The complexities of the human body are humbling, even in an era of self-assembly technologies like autonomous cars and 4D printing.

The complexities of the human body are humbling, even in an era of self-assembly technologies like autonomous cars and 4D printing. Living systems are a reliable source of inspiration and useful metaphor—all the more so as many industries and technologies evolve from a mechanistic to a holistic or “systems” perspective. By examining the wondrous workings of our own bodies, we draw insight that applies more universally than that which we learn by restricting ourselves to the man-made world—what Hannah Arendt calls “the human artifice.”

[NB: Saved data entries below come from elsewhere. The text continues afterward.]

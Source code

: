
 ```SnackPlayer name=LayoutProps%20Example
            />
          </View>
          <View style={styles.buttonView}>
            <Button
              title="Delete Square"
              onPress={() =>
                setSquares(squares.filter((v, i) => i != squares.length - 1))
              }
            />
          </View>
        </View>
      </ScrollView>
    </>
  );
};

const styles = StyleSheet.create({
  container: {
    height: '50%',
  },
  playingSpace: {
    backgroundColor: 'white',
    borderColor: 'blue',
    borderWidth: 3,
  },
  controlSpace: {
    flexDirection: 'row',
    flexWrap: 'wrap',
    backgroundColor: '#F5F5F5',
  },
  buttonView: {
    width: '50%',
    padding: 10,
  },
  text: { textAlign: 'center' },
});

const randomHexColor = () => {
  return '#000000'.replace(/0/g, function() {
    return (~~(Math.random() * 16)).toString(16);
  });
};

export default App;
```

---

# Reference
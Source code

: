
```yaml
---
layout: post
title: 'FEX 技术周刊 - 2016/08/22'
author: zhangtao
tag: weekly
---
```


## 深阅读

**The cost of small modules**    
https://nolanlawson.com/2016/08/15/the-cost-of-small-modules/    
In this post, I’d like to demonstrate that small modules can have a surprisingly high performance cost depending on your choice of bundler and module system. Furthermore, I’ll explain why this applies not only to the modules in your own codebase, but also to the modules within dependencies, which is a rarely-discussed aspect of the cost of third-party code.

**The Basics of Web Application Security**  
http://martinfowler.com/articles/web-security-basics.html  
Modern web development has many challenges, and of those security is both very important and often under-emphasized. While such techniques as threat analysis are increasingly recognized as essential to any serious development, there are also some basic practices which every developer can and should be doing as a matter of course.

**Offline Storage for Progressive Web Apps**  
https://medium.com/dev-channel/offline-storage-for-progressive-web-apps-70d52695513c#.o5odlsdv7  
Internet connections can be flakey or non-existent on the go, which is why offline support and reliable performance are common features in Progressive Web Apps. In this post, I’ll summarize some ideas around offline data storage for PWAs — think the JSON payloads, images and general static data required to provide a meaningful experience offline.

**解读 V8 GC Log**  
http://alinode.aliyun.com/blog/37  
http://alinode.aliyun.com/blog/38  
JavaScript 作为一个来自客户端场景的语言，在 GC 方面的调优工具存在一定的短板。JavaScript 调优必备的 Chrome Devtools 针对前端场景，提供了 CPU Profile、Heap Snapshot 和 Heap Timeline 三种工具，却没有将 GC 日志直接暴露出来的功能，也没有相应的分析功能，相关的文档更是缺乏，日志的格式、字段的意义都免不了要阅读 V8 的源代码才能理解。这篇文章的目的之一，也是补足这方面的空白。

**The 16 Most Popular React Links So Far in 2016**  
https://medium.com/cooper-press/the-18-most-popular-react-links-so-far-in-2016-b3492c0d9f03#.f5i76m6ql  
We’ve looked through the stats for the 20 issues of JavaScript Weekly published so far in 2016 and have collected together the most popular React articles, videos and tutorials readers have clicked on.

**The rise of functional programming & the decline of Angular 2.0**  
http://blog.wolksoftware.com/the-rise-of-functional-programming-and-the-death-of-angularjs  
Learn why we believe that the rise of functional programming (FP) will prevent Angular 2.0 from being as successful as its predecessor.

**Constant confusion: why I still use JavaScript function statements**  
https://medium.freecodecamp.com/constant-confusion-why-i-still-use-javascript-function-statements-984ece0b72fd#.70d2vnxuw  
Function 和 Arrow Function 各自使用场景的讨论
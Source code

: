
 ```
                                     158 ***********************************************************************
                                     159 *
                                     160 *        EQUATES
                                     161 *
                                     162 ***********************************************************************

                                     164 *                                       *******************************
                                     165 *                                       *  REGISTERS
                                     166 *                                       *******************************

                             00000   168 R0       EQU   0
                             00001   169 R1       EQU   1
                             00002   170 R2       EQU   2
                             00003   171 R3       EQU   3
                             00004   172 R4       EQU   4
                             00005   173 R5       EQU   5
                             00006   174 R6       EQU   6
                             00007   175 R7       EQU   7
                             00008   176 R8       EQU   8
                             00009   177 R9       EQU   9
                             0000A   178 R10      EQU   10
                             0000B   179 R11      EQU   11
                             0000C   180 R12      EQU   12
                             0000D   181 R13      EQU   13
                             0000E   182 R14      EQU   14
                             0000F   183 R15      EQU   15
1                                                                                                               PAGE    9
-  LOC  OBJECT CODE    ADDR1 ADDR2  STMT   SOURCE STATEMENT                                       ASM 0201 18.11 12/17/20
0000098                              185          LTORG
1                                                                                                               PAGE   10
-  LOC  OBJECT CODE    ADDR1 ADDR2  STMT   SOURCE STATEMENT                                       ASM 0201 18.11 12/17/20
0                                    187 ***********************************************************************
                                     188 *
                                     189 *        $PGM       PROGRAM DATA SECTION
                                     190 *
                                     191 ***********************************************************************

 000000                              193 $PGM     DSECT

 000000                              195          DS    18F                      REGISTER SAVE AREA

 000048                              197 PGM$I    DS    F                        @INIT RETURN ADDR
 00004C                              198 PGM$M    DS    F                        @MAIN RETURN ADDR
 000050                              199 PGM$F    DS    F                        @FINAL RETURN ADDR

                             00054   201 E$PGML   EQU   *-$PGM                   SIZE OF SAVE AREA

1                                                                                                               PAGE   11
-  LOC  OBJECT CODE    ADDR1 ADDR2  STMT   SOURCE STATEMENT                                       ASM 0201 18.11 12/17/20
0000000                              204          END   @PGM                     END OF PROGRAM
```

DateOctober 5, 2014TitleThe Forum: Self AssemblySegment1:40 - 3:25Jamie Davies:

It’s an amazing construction problem to build something as complicated as a human body. If you contrast, for example, with the way that we build things ourselves—the way we build houses, the way we build aeroplanes—when we do that sort of thing we have a great plan that comes from outside, a big blueprint or something. We have workers who come from outside, who are skilled welders, bricklayers, plumbers. And they never become part of the structure themselves—they wire up the cockpit of an aeroplane without being part of the aeroplane. Normally in human projects there’s a manager, who is in charge of it all and runs the show and she has an overview of absolutely all parts of the structure. Whereas in the embryo, cells have to assemble themselves without any of them having any global view of what’s going on. All each of them knows are its local environment, and what’s going on just around it.

And then embryos have to solve another problem. When we build an aircraft, for example, a half-built aircraft doesn’t have to fly, but at every stage of embryonic development, the embryo has to be capable of living. So for example, if in building a house a plumber wants to put in a new radiator to the heating system, he can shut the water off, cut through a pipe, join a new pipe on and so forth. Whereas if the embryo needs a new blood vessel, it can’t stop the heart and cut through the main vessels. It would die. It has to solve all of these problems a different way, so that life can continue. And it has to do all of this without any part of it having a grand plan; it all has to be done by simple cells obeying simple rules, organizing themselves. And watching that happen is just amazing. It’s quite alien actually; it feels a very strange way of doing things. But that’s not really surprising because we don’t build embryos—they build us.